From the data below, retype exactly the lines starting with the one that contains "4. Ask a question about the page ✅" and ending with the one that contains "A fully functional", both included.

- _Data_
________________

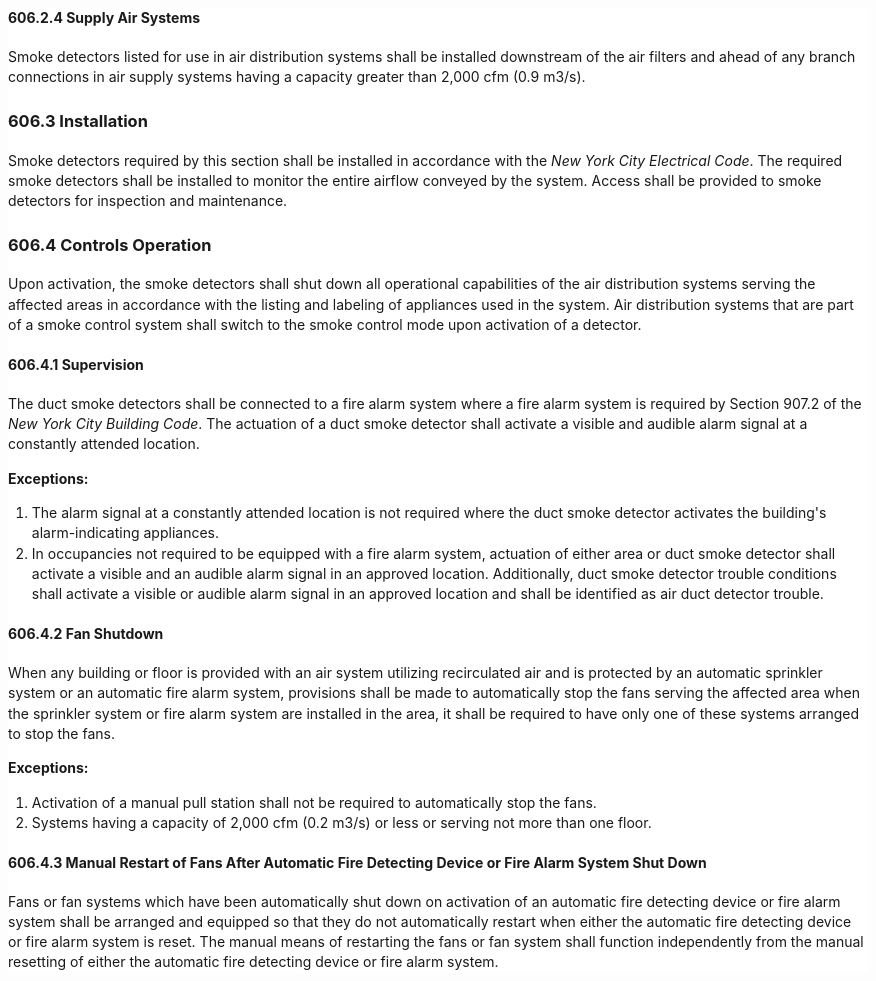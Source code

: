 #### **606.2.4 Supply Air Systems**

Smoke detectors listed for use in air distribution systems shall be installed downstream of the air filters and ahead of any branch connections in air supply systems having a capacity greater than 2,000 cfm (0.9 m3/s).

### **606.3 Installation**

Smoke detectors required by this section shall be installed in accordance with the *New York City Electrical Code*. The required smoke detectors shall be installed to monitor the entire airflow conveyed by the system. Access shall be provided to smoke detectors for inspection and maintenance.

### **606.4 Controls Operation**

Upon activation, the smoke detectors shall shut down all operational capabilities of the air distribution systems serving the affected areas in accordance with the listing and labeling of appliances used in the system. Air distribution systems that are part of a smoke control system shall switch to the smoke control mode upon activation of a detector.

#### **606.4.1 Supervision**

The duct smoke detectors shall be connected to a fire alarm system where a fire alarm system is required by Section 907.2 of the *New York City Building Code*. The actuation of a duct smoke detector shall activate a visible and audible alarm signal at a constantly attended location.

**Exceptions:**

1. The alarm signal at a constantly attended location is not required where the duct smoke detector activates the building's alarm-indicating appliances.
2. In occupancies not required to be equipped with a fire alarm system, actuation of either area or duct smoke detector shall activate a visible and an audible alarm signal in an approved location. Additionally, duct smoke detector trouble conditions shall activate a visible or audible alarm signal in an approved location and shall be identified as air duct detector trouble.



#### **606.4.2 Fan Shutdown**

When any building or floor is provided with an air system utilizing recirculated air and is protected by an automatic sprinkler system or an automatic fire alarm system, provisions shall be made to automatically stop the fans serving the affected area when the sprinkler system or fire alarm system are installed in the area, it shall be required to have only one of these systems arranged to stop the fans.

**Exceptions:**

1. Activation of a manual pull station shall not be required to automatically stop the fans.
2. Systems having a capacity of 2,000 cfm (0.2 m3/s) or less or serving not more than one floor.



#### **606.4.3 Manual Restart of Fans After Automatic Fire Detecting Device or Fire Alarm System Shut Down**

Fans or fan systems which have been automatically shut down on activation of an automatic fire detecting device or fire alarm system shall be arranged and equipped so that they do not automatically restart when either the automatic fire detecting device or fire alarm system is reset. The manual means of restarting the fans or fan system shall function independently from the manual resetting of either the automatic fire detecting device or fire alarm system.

________________

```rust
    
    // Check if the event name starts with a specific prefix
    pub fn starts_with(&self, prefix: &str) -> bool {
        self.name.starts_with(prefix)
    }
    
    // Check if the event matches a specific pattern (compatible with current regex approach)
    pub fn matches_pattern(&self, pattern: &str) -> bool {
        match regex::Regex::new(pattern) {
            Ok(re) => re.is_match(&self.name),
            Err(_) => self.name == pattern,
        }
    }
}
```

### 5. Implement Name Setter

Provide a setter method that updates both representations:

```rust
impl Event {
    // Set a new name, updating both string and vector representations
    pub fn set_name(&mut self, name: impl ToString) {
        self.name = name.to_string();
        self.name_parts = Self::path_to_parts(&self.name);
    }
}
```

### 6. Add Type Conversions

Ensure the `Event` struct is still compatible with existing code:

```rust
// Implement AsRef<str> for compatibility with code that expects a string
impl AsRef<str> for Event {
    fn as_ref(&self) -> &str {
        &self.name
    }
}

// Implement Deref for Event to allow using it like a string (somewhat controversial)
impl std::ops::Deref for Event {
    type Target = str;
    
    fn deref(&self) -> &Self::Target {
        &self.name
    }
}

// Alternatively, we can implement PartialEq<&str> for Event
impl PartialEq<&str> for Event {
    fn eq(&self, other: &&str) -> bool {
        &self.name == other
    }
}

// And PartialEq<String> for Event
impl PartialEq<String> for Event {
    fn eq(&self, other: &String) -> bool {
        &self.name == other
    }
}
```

________________

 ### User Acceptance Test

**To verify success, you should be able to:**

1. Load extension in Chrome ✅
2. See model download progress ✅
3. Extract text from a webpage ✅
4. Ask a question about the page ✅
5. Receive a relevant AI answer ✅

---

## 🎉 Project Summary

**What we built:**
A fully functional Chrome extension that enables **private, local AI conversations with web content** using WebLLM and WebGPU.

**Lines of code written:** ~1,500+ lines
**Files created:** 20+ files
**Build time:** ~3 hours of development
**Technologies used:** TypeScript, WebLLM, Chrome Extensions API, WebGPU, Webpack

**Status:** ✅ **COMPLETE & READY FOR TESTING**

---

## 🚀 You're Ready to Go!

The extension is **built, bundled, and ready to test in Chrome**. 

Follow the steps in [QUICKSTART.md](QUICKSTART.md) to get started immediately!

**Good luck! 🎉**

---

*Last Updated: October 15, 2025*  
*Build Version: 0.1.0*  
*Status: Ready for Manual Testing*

________________

- _Task solution_
4. Ask a question about the page ✅
5. Receive a relevant AI answer ✅

---

## 🎉 Project Summary

**What we built:**
A fully functional Chrome extension that enables **private, local AI conversations with web content** using WebLLM and WebGPU.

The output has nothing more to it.